Com o intuito de induzir o campo da inovação no setor elétrico brasileiro, a Agência Nacional de Energia Elétrica pretende realizar uma chamada estratégica e prioritária para que os agentes possam utilizar recursos dos Programas P&D e Eficiência Energética em projetos de Redes de Inovação Aplicado à Mobilidade Elétrica, tema definido pela Agência para essa primeira experiência.
O anúncio foi realizado durante workshop promovido pelo Gesel/UFRJ na última sexta-feira, 15 de junho, onde o Especialista em Regulação da Aneel, Fernando Campagnoli, apresentou o esqueleto da nova modalidade, que possui conteúdo e tipologia diferente do tradicional programa P&D da Agência, que nasceu engessado e é ligado a fundos setoriais e editais, e não aos recursos de eficiência energética.
Por sua vez os projetos ligados a Redes de Inovação do Setor Elétrico – RISE devem obrigatoriamente passar pela cooperação entre grupos industriais com centros de pesquisas e empresas, alterando assim a estrutura de como pensar e empreender esses negócios, e consequentemente à definição das questões regulatórias.
“Esses componentes integrando uma rede dariam a garantia, um lastro de que esse recurso teria uma saída por meio de uma aplicação direta de comercialização no mercado”, pontuou Campagnoli, afirmando que o processo de inovação em redes é coletivo, mas nem sempre compartilhado: “Tem que ter aplicabilidade para que o conhecimento vá para o mercado, e para que o dinheiro investido se torne outro produto na outra ponta.
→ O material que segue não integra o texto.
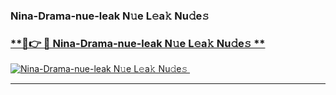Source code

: ### Nina-Drama-nue-leak N𝚞e L𝚎a𝚔 Nu𝚍e𝚜   

### [ **🔗👉 🔴 Nina-Drama-nue-leak N𝚞e L𝚎a𝚔 Nu𝚍e𝚜 **](https://taap.it/xNRuk4)  

[![Nina-Drama-nue-leak N𝚞e L𝚎a𝚔 Nu𝚍e𝚜 ](https://i.imgur.com/0qMVB7G.gif)](https://taap.it/xNRuk4)  

___  
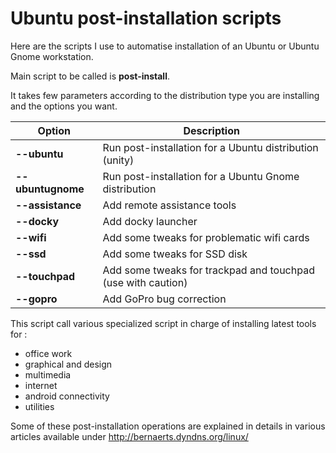 Ubuntu post-installation scripts
================================

Here are the scripts I use to automatise installation of an Ubuntu or Ubuntu Gnome workstation.

Main script to be called is **post-install**.

It takes few parameters according to the distribution type you are installing and the options you want.

| Option             | Description |
| -------------      | ------------- |
| **--ubuntu**       | Run post-installation for a Ubuntu distribution (unity)  |
| **--ubuntugnome**  | Run post-installation for a Ubuntu Gnome distribution |
| **--assistance**   | Add remote assistance tools |
| **--docky**        | Add docky launcher |
| **--wifi**         | Add some tweaks for problematic wifi cards |
| **--ssd**          | Add some tweaks for SSD disk |
| **--touchpad**     | Add some tweaks for trackpad and touchpad (use with caution) |
| **--gopro**        | Add GoPro bug correction |

This script call various specialized script in charge of installing latest tools for :
  * office work
  * graphical and design
  * multimedia
  * internet
  * android connectivity
  * utilities

Some of these post-installation operations are explained in details in various articles available under http://bernaerts.dyndns.org/linux/
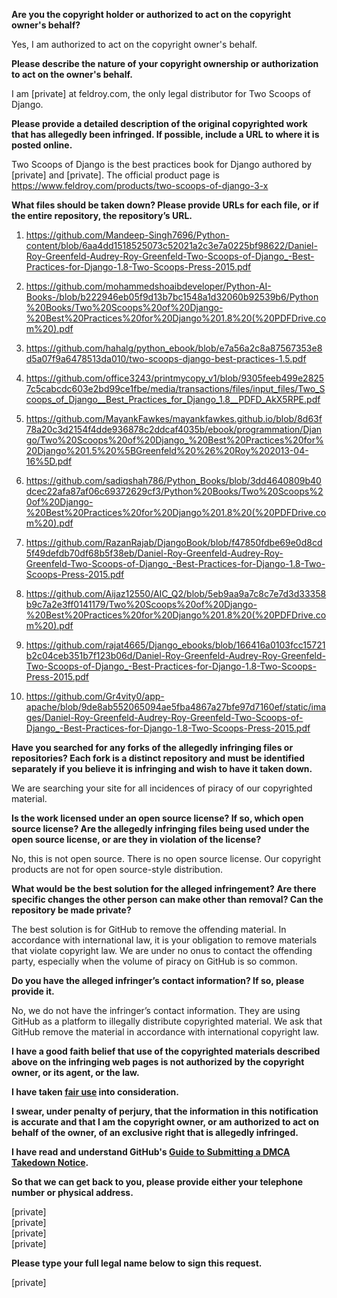 **Are you the copyright holder or authorized to act on the copyright owner's behalf?**

Yes, I am authorized to act on the copyright owner's behalf.

**Please describe the nature of your copyright ownership or authorization to act on the owner's behalf.**

I am [private] at feldroy.com, the only legal distributor for Two Scoops of Django.

**Please provide a detailed description of the original copyrighted work that has allegedly been infringed. If possible, include a URL to where it is posted online.**

Two Scoops of Django is the best practices book for Django authored by [private] and [private]. The official product page is https://www.feldroy.com/products/two-scoops-of-django-3-x

**What files should be taken down? Please provide URLs for each file, or if the entire repository, the repository’s URL.**

1. https://github.com/Mandeep-Singh7696/Python-content/blob/6aa4dd1518525073c52021a2c3e7a0225bf98622/Daniel-Roy-Greenfeld-Audrey-Roy-Greenfeld-Two-Scoops-of-Django_-Best-Practices-for-Django-1.8-Two-Scoops-Press-2015.pdf

2. https://github.com/mohammedshoaibdeveloper/Python-AI-Books-/blob/b222946eb05f9d13b7bc1548a1d32060b92539b6/Python%20Books/Two%20Scoops%20of%20Django-%20Best%20Practices%20for%20Django%201.8%20(%20PDFDrive.com%20).pdf

3. https://github.com/hahalg/python_ebook/blob/e7a56a2c8a87567353e8d5a07f9a6478513da010/two-scoops-django-best-practices-1.5.pdf

4. https://github.com/office3243/printmycopy_v1/blob/9305feeb499e28257c5cabcdc603e2bd99ce1fbe/media/transactions/files/input_files/Two_Scoops_of_Django__Best_Practices_for_Django_1.8__PDFD_AkX5RPE.pdf

5. https://github.com/MayankFawkes/mayankfawkes.github.io/blob/8d63f78a20c3d2154f4dde936878c2ddcaf4035b/ebook/programmation/Django/Two%20Scoops%20of%20Django_%20Best%20Practices%20for%20Django%201.5%20%5BGreenfeld%20%26%20Roy%202013-04-16%5D.pdf

6. https://github.com/sadiqshah786/Python_Books/blob/3dd4640809b40dcec22afa87af06c69372629cf3/Python%20Books/Two%20Scoops%20of%20Django-%20Best%20Practices%20for%20Django%201.8%20(%20PDFDrive.com%20).pdf

7. https://github.com/RazanRajab/DjangoBook/blob/f47850fdbe69e0d8cd5f49defdb70df68b5f38eb/Daniel-Roy-Greenfeld-Audrey-Roy-Greenfeld-Two-Scoops-of-Django_-Best-Practices-for-Django-1.8-Two-Scoops-Press-2015.pdf

8. https://github.com/Aijaz12550/AIC_Q2/blob/5eb9aa9a7c8c7e7d3d33358b9c7a2e3ff0141179/Two%20Scoops%20of%20Django-%20Best%20Practices%20for%20Django%201.8%20(%20PDFDrive.com%20).pdf

9. https://github.com/rajat4665/Django_ebooks/blob/166416a0103fcc15721b2c04ceb351b7f123b06d/Daniel-Roy-Greenfeld-Audrey-Roy-Greenfeld-Two-Scoops-of-Django_-Best-Practices-for-Django-1.8-Two-Scoops-Press-2015.pdf

10. https://github.com/Gr4vity0/app-apache/blob/9de8ab552065094ae5fba4867a27bfe97d7160ef/static/images/Daniel-Roy-Greenfeld-Audrey-Roy-Greenfeld-Two-Scoops-of-Django_-Best-Practices-for-Django-1.8-Two-Scoops-Press-2015.pdf

**Have you searched for any forks of the allegedly infringing files or repositories? Each fork is a distinct repository and must be identified separately if you believe it is infringing and wish to have it taken down.**

We are searching your site for all incidences of piracy of our copyrighted material.

**Is the work licensed under an open source license? If so, which open source license? Are the allegedly infringing files being used under the open source license, or are they in violation of the license?**

No, this is not open source. There is no open source license. Our copyright products are not for open source-style distribution.

**What would be the best solution for the alleged infringement? Are there specific changes the other person can make other than removal? Can the repository be made private?**

The best solution is for GitHub to remove the offending material. In accordance with international law, it is your obligation to remove materials that violate copyright law. We are under no onus to contact the offending party, especially when the volume of piracy on GitHub is so common.

**Do you have the alleged infringer’s contact information? If so, please provide it.**

No, we do not have the infringer’s contact information. They are using GitHub as a platform to illegally distribute copyrighted material. We ask that GitHub remove the material in accordance with international copyright law.

**I have a good faith belief that use of the copyrighted materials described above on the infringing web pages is not authorized by the copyright owner, or its agent, or the law.**

**I have taken <a href="https://www.lumendatabase.org/topics/22">fair use</a> into consideration.**

**I swear, under penalty of perjury, that the information in this notification is accurate and that I am the copyright owner, or am authorized to act on behalf of the owner, of an exclusive right that is allegedly infringed.**

**I have read and understand GitHub's <a href="https://help.github.com/articles/guide-to-submitting-a-dmca-takedown-notice/">Guide to Submitting a DMCA Takedown Notice</a>.**

**So that we can get back to you, please provide either your telephone number or physical address.**

[private]  
[private]  
[private]  
[private]

**Please type your full legal name below to sign this request.**

[private]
Para tal, precisamos de um modelo sustente essas questões”, completou.
Durante a apresentação, foi reiterado que os interessados poderão participar simultaneamente tanto da chamada P&D quanto PEE, desde que haja a adequação aos pontos de cada uma. Também fica a cargo dos participantes buscarem contrapartida de outros atores, com recursos e financiamentos para projetos de maior envergadura:
“As concessionárias devem definir as próprias redes e sua rota tecnológica: elas seriam o hub principal dessa rede, que pode permitir uma melhor aplicação dos recursos, dando um resultado mais eficaz para a sociedade no final do processo”, ressaltou o especialista.
Perguntado sobre o processo de avaliação das propostas, visto o desenvolvimento da inovação em redes não acontecer de forma linear como os outros programas, ele afirmou que a análise dos projetos será feita com outros olhos pelo órgão regulador, que poderá inclusive realizar avaliações parciais ao longo dos projetos. “Podemos realizar reuniões de acompanhamento das tecnologias, como por exemplo no caso das startups, que podem alterar seus processos conforme o andamento de um projeto”, contou.
Para a Aneel, o momento é de ouvir os agentes e discutir as questões pertinentes, ajustando os pontos para, em um ou dois messes, colocar uma minuta em consulta pública por 45 dias, para que os interessados na discussão podem se manifestar.
A Agência também informou que irá publicar uma norma técnica em seu site, um relatório completo do que já foi conversado e o que aconteceu de avanço até o momento, visando agilizar o lançamento da chamada e o início dos projetos para 2019.
“Faremos uma síntese das contribuições, analisando o que é cabível para colocar no documento final. A ideia é que consigamos fazer todo esse processo até o final do ano, para que os projetos comecem de fato a partir do segundo semestre do ano que vem”, revelou Campagnoli.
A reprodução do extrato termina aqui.